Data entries

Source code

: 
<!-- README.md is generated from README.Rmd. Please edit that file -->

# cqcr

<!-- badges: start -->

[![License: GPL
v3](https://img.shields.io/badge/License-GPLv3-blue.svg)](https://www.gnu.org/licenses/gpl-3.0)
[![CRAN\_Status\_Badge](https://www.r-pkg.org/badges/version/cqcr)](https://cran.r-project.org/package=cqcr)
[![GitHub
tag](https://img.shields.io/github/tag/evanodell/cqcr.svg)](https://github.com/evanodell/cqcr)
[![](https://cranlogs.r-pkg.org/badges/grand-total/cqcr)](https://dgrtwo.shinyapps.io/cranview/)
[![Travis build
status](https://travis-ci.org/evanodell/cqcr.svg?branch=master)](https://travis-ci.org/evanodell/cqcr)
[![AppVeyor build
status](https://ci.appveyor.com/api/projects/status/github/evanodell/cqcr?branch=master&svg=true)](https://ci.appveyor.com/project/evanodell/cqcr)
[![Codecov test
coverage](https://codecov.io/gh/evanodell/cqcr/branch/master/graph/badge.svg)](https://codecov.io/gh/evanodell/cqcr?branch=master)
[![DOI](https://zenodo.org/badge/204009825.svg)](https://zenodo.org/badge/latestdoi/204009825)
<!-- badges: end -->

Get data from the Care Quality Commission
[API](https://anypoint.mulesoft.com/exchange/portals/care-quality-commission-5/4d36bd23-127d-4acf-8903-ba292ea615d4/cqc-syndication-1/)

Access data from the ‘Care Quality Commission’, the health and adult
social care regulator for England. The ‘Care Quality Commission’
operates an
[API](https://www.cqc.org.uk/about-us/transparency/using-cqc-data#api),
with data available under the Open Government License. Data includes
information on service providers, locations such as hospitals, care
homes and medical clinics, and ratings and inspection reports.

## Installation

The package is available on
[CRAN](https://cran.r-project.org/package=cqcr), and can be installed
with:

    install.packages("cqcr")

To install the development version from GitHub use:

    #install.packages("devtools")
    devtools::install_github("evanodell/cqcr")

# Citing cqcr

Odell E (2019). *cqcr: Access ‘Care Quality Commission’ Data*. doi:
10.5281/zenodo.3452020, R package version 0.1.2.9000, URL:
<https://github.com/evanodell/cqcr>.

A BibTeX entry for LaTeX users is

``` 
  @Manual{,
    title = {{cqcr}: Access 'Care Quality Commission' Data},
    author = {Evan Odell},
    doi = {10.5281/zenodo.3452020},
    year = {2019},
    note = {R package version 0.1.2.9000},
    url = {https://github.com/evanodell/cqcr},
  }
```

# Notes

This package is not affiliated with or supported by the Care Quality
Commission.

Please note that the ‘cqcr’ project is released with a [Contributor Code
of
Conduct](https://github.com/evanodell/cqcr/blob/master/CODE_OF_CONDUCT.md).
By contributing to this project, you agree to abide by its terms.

EXERCISE PROMPT:
Repeat the lines from the first one in the records through the line containing "[![Travis build", exactly as written, and nothing else.

TASK ANSWER:
Source code

: 
<!-- README.md is generated from README.Rmd. Please edit that file -->

# cqcr

<!-- badges: start -->

[![License: GPL
v3](https://img.shields.io/badge/License-GPLv3-blue.svg)](https://www.gnu.org/licenses/gpl-3.0)
[![CRAN\_Status\_Badge](https://www.r-pkg.org/badges/version/cqcr)](https://cran.r-project.org/package=cqcr)
[![GitHub
tag](https://img.shields.io/github/tag/evanodell/cqcr.svg)](https://github.com/evanodell/cqcr)
[![](https://cranlogs.r-pkg.org/badges/grand-total/cqcr)](https://dgrtwo.shinyapps.io/cranview/)
[![Travis build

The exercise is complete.